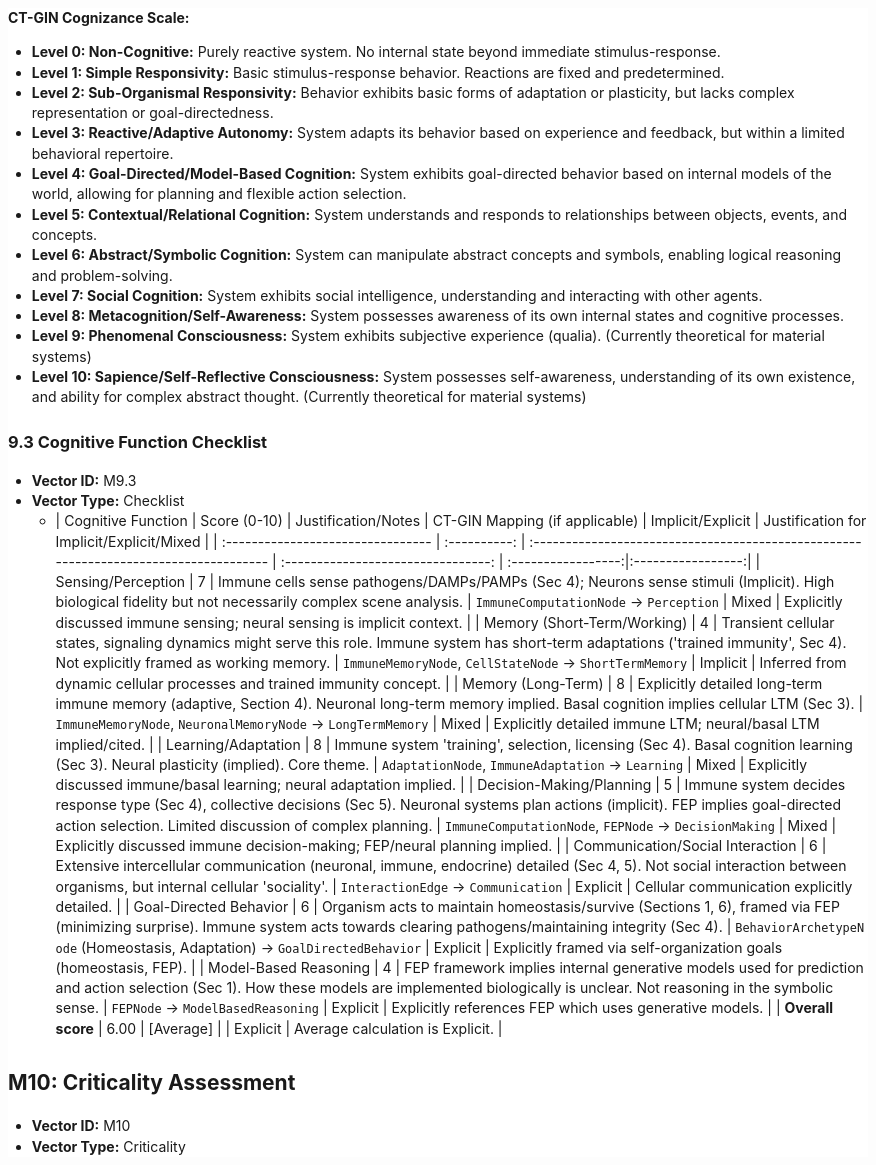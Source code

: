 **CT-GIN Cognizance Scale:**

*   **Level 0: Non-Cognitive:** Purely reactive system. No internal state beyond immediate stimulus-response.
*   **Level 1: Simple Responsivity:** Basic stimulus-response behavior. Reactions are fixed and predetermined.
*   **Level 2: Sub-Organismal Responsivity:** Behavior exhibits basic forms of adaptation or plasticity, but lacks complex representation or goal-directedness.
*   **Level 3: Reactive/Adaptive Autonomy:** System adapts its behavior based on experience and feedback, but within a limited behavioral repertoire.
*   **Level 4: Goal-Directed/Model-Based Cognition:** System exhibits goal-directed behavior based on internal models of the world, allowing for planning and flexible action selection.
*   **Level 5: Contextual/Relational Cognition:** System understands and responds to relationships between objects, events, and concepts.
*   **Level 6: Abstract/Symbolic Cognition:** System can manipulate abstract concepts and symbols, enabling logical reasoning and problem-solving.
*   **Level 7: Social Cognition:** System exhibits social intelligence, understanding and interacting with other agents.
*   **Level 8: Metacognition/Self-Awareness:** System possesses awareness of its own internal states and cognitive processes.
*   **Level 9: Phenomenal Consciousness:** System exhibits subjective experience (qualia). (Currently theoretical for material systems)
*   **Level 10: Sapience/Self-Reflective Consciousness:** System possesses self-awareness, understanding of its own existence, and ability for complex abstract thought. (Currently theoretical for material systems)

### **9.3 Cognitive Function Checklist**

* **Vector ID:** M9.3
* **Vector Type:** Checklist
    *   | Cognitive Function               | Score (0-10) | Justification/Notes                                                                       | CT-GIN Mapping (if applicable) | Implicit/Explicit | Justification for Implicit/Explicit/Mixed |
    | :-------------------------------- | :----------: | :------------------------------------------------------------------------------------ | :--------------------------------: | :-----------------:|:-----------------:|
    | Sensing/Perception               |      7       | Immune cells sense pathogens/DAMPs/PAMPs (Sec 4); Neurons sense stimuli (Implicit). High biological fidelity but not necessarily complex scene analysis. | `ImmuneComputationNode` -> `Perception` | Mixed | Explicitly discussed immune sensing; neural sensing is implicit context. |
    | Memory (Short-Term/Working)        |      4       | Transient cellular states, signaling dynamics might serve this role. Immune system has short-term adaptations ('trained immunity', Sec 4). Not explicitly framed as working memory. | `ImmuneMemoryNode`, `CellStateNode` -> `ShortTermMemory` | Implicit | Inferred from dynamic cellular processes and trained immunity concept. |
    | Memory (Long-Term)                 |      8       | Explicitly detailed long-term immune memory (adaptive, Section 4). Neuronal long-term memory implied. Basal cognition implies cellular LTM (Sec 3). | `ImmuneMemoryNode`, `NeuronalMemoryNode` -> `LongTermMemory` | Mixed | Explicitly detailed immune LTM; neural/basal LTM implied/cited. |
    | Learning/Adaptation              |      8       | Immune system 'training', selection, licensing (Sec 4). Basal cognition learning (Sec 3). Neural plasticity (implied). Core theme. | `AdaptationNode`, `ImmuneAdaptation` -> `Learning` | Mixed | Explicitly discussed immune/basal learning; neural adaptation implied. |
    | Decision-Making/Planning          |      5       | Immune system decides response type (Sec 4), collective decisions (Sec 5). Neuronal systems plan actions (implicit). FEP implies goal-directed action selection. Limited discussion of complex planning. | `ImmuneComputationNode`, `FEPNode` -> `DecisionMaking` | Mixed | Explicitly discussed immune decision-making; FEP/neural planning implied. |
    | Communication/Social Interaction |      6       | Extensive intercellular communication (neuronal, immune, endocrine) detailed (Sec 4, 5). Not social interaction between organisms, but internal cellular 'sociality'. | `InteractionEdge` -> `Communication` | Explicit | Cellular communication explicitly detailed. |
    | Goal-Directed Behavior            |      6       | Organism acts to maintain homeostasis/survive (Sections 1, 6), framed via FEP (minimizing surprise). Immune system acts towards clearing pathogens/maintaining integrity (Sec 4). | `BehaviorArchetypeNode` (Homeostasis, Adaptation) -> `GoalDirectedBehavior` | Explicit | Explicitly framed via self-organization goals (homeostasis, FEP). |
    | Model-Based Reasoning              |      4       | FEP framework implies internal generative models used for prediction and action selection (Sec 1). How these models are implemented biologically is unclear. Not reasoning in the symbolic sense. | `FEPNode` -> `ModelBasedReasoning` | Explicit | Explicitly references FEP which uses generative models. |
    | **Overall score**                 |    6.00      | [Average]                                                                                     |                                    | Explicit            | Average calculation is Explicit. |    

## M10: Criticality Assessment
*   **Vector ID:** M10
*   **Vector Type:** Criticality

_ _ _ _ _

PROBLEM STATEMENT = Where a line of the entries contains "internal", report that line.

TASK ANSWER =
*   **Level 0: Non-Cognitive:** Purely reactive system. No internal state beyond immediate stimulus-response.
*   **Level 4: Goal-Directed/Model-Based Cognition:** System exhibits goal-directed behavior based on internal models of the world, allowing for planning and flexible action selection.
*   **Level 8: Metacognition/Self-Awareness:** System possesses awareness of its own internal states and cognitive processes.
    | Communication/Social Interaction |      6       | Extensive intercellular communication (neuronal, immune, endocrine) detailed (Sec 4, 5). Not social interaction between organisms, but internal cellular 'sociality'. | `InteractionEdge` -> `Communication` | Explicit | Cellular communication explicitly detailed. |
    | Model-Based Reasoning              |      4       | FEP framework implies internal generative models used for prediction and action selection (Sec 1). How these models are implemented biologically is unclear. Not reasoning in the symbolic sense. | `FEPNode` -> `ModelBasedReasoning` | Explicit | Explicitly references FEP which uses generative models. |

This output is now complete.